I have a couple that are linked to starting my own business.
– Don’t worry too much about the small things. Life will throw many challenges at you and if everything was thought out too much there wouldn’t be any risk.

-Positivity – Think about everything positively and positivity will come back to you. Surrounding yourself with positive people or people that “get” you is one of life’s gifts that will push you from strength to strength.

What do you like most about having your own business?

I love earning my own money and knowing that the hard work I am putting in day in day out is from my own hard work, determination and persistence. When clients thank me for my work I know it is because I made it a success and have started to build the foundations of my end goal. I also love that I control the decisions. I can think innovatively without judgement or barriers from other decision makers.

What advice would you give to your younger self?

Give it a go, don’t be shy or reluctant. Don’t listen to negativity or be beaten down by others. Make something your own and be confident about it!

Who is an older person that you admire and why?

I look up to one of my first clients who I now consider a good friend of mine. I have a lot of respect in how he challenged the “norm” in the crowded market of commercial property in the 1990’s to build a strong business for himself and his family. I admire his grit to try something new and he has a real interest in young business people. He’s already showered me with business advice and is a real testimony to how you can build a business and a strong family unit at the same time. I’m really thankful to have met him and his wife.

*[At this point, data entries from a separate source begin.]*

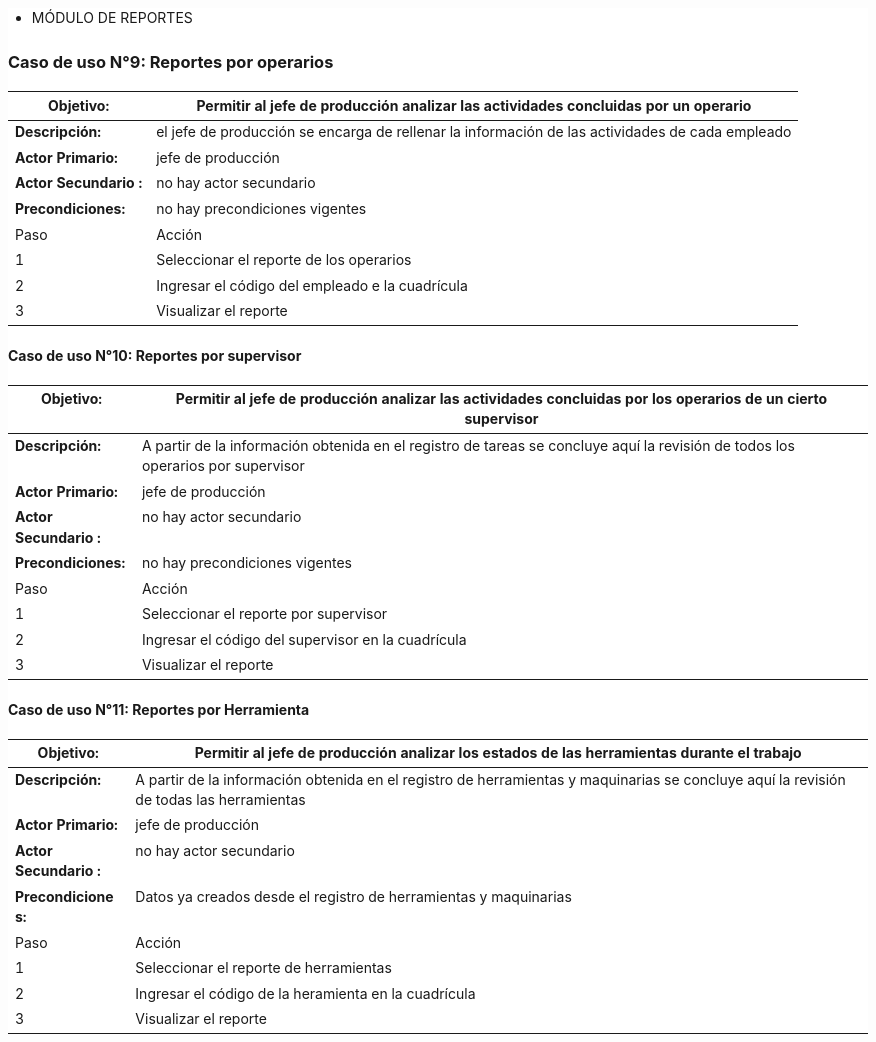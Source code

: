 * MÓDULO DE REPORTES

### **Caso de uso N°9: Reportes por operarios**
| **Objetivo:** |Permitir al jefe de producción analizar las actividades concluidas por un operario|
|------|--------|
| **Descripción:** | el jefe de producción se encarga de rellenar la información de las actividades de cada empleado
| **Actor Primario:** |jefe de producción| 
| **Actor Secundario :** |no hay actor secundario| 
| **Precondiciones:** |no hay precondiciones vigentes|
| Paso | Acción |
| 1    |Seleccionar el reporte de los operarios|
| 2    |Ingresar el código del empleado e la cuadrícula|
| 3    |Visualizar el reporte| 

#### **Caso de uso N°10: Reportes por supervisor**
| **Objetivo:** |Permitir al jefe de producción analizar las actividades concluidas por los operarios de un cierto supervisor|
|------|--------|
| **Descripción:** |A partir de la información obtenida en el registro de tareas se concluye aquí la revisión de todos los operarios por supervisor|
| **Actor Primario:** |jefe de producción| 
| **Actor Secundario :** |no hay actor secundario| 
| **Precondiciones:** |no hay precondiciones vigentes|
| Paso | Acción |
| 1    |Seleccionar el reporte por supervisor|
| 2    |Ingresar el código del supervisor en la cuadrícula|
| 3    |Visualizar el reporte| 

#### **Caso de uso N°11: Reportes por Herramienta**
| **Objetivo:** |Permitir al jefe de producción analizar los estados de las herramientas durante el trabajo|
|------|--------|
| **Descripción:** |A partir de la información obtenida en el registro de herramientas y maquinarias se concluye aquí la revisión de todas las herramientas|
| **Actor Primario:** |jefe de producción| 
| **Actor Secundario :** |no hay actor secundario| 
| **Precondiciones:** |Datos ya creados desde el registro de herramientas y maquinarias|
| Paso | Acción |
| 1    |Seleccionar el reporte de herramientas|
| 2    |Ingresar el código de la heramienta en la cuadrícula|
| 3    |Visualizar el reporte| 

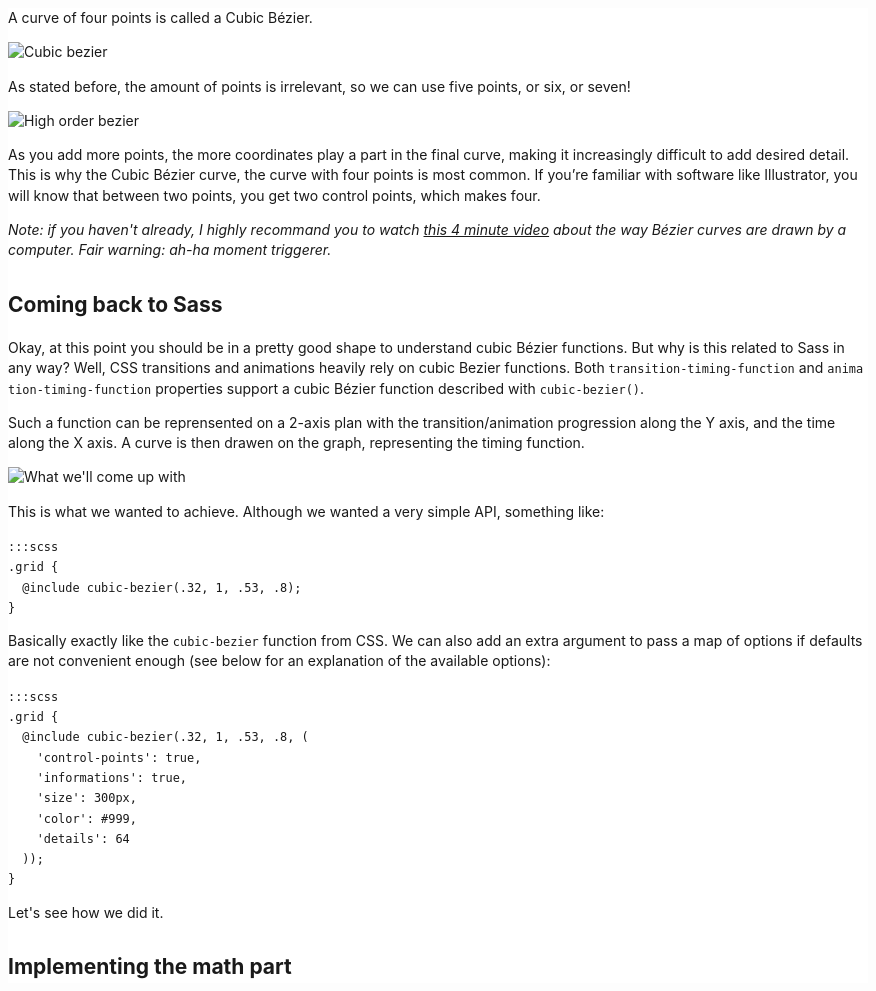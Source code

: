 A curve of four points is called a Cubic Bézier.

![Cubic bezier](http://upload.wikimedia.org/wikipedia/commons/d/db/B%C3%A9zier_3_big.gif)

As stated before, the amount of points is irrelevant, so we can use five points, or six, or seven!

![High order bezier](http://upload.wikimedia.org/wikipedia/commons/a/a4/B%C3%A9zier_4_big.gif)

As you add more points, the more coordinates play a part in the final curve, making it increasingly difficult to add desired detail. This is why the Cubic Bézier curve, the curve with four points is most common. If you’re familiar with software like Illustrator, you will know that between two points, you get two control points, which makes four.

*Note: if you haven't already, I highly recommand you to watch [this 4 minute video](http://vimeo.com/106757336) about the way Bézier curves are drawn by a computer. Fair warning: ah-ha moment triggerer.*

## Coming back to Sass

Okay, at this point you should be in a pretty good shape to understand cubic Bézier functions. But why is this related to Sass in any way? Well, CSS transitions and animations heavily rely on cubic Bezier functions. Both `transition-timing-function` and `animation-timing-function` properties support a cubic Bézier function described with `cubic-bezier()`.

Such a function can be reprensented on a 2-axis plan with the transition/animation progression along the Y axis, and the time along the X axis. A curve is then drawen on the graph, representing the timing function.

![What we'll come up with](http://i.imgur.com/OqWlIjv.png)

This is what we wanted to achieve. Although we wanted a very simple API, something like:

    :::scss
    .grid {
      @include cubic-bezier(.32, 1, .53, .8);
    }

Basically exactly like the `cubic-bezier` function from CSS. We can also add an extra argument to pass a map of options if defaults are not convenient enough (see below for an explanation of the available options):

    :::scss
    .grid {
      @include cubic-bezier(.32, 1, .53, .8, (
        'control-points': true,
        'informations': true,
        'size': 300px,
        'color': #999,
        'details': 64
      ));
    }

Let's see how we did it.

## Implementing the math part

If you could jump into a time machine what era would you visit and why?

I would jump into the Gatsby era of revelry and excess of course! They knew how to party and be fabulous. We replicate this now in parties as a trend in the last few years but I would’ve loved to have arranged a party at that time.

Anything else you would like to add?

Start your own thing and don’t be afraid. Wait until you have something that you really believe will be a success. Don’t get hung up on ‘THE IDEA” because it may not exist – all you need is motivation, resilience and support to make a success of what you do. This may not be your own business but maybe a project that you can make your own.